小狼は立ち上がり、ドキドキとうるさくなる心臓を抑えた。自分でも笑ってしまうくらいに、緊張していた。
さくらのシルエットが、薄暗くなった夕暮れの校庭に、ふわりと浮かぶ。
「待って、木之本さん!」
突然に男の声が聞こえて、さくらは足を止めた。駆け寄ってきたのは、背の高い男だ。逆光でシルエットしか見えないけれど、小狼はすぐにわかった。数日前も、さくらに声をかけていた、同一の人物だ。
少し離れているから、会話の全部は聞き取れない。男が頭をかきながら、何やら落ち着かない様子で話しているのは見て取れる。さくらはこちらに背を向けて、男の話に律儀に相槌をうっていた。
そうだ。さくらは、どんな時でも自分に声をかけてきた人を無下にする事はしない。話をぞんざいに聞いて、無理矢理に切り上げたりは出来ない。

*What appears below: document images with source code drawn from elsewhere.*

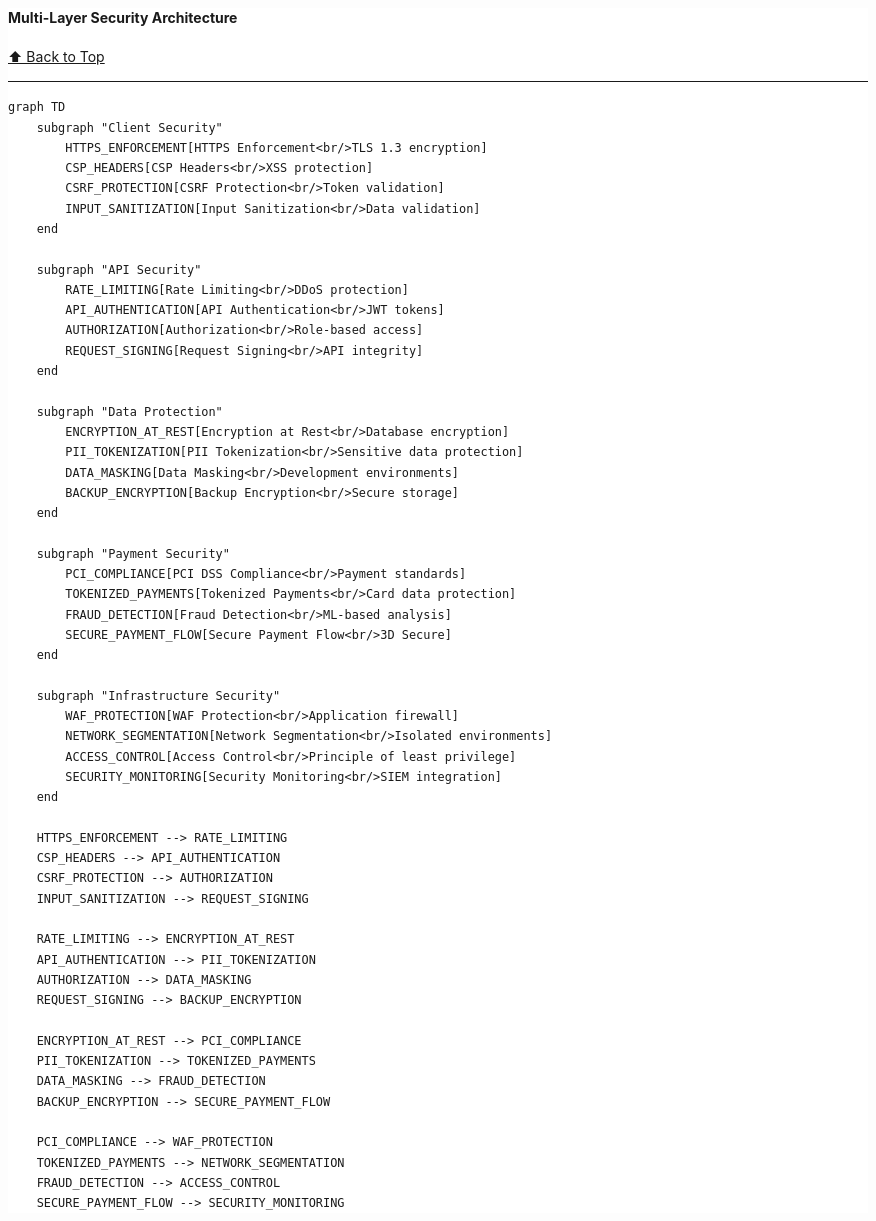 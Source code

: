 

#### Multi-Layer Security Architecture

[⬆️ Back to Top](#--table-of-contents)

---


```mermaid
graph TD
    subgraph "Client Security"
        HTTPS_ENFORCEMENT[HTTPS Enforcement<br/>TLS 1.3 encryption]
        CSP_HEADERS[CSP Headers<br/>XSS protection]
        CSRF_PROTECTION[CSRF Protection<br/>Token validation]
        INPUT_SANITIZATION[Input Sanitization<br/>Data validation]
    end
    
    subgraph "API Security"
        RATE_LIMITING[Rate Limiting<br/>DDoS protection]
        API_AUTHENTICATION[API Authentication<br/>JWT tokens]
        AUTHORIZATION[Authorization<br/>Role-based access]
        REQUEST_SIGNING[Request Signing<br/>API integrity]
    end
    
    subgraph "Data Protection"
        ENCRYPTION_AT_REST[Encryption at Rest<br/>Database encryption]
        PII_TOKENIZATION[PII Tokenization<br/>Sensitive data protection]
        DATA_MASKING[Data Masking<br/>Development environments]
        BACKUP_ENCRYPTION[Backup Encryption<br/>Secure storage]
    end
    
    subgraph "Payment Security"
        PCI_COMPLIANCE[PCI DSS Compliance<br/>Payment standards]
        TOKENIZED_PAYMENTS[Tokenized Payments<br/>Card data protection]
        FRAUD_DETECTION[Fraud Detection<br/>ML-based analysis]
        SECURE_PAYMENT_FLOW[Secure Payment Flow<br/>3D Secure]
    end
    
    subgraph "Infrastructure Security"
        WAF_PROTECTION[WAF Protection<br/>Application firewall]
        NETWORK_SEGMENTATION[Network Segmentation<br/>Isolated environments]
        ACCESS_CONTROL[Access Control<br/>Principle of least privilege]
        SECURITY_MONITORING[Security Monitoring<br/>SIEM integration]
    end
    
    HTTPS_ENFORCEMENT --> RATE_LIMITING
    CSP_HEADERS --> API_AUTHENTICATION
    CSRF_PROTECTION --> AUTHORIZATION
    INPUT_SANITIZATION --> REQUEST_SIGNING
    
    RATE_LIMITING --> ENCRYPTION_AT_REST
    API_AUTHENTICATION --> PII_TOKENIZATION
    AUTHORIZATION --> DATA_MASKING
    REQUEST_SIGNING --> BACKUP_ENCRYPTION
    
    ENCRYPTION_AT_REST --> PCI_COMPLIANCE
    PII_TOKENIZATION --> TOKENIZED_PAYMENTS
    DATA_MASKING --> FRAUD_DETECTION
    BACKUP_ENCRYPTION --> SECURE_PAYMENT_FLOW
    
    PCI_COMPLIANCE --> WAF_PROTECTION
    TOKENIZED_PAYMENTS --> NETWORK_SEGMENTATION
    FRAUD_DETECTION --> ACCESS_CONTROL
    SECURE_PAYMENT_FLOW --> SECURITY_MONITORING
```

待ち人がいて、急いでいても。そんな素振りを見せずに、ちゃんと聞いてくれる。それは、さくらの優しさだ。
(・・・ああ。わかる。さくらは優しいから。だから、勘違いする奴もいるかもしれない。もしかしたら・・・自分に好意を持ってくれてるかもしれないと)
さくらを引き留めて、何を話しているのか。なかなか会話は終わらない。並んだ二人のシルエット。その後方で、太陽がだんだんと沈んでいくのを、小狼は見ていた。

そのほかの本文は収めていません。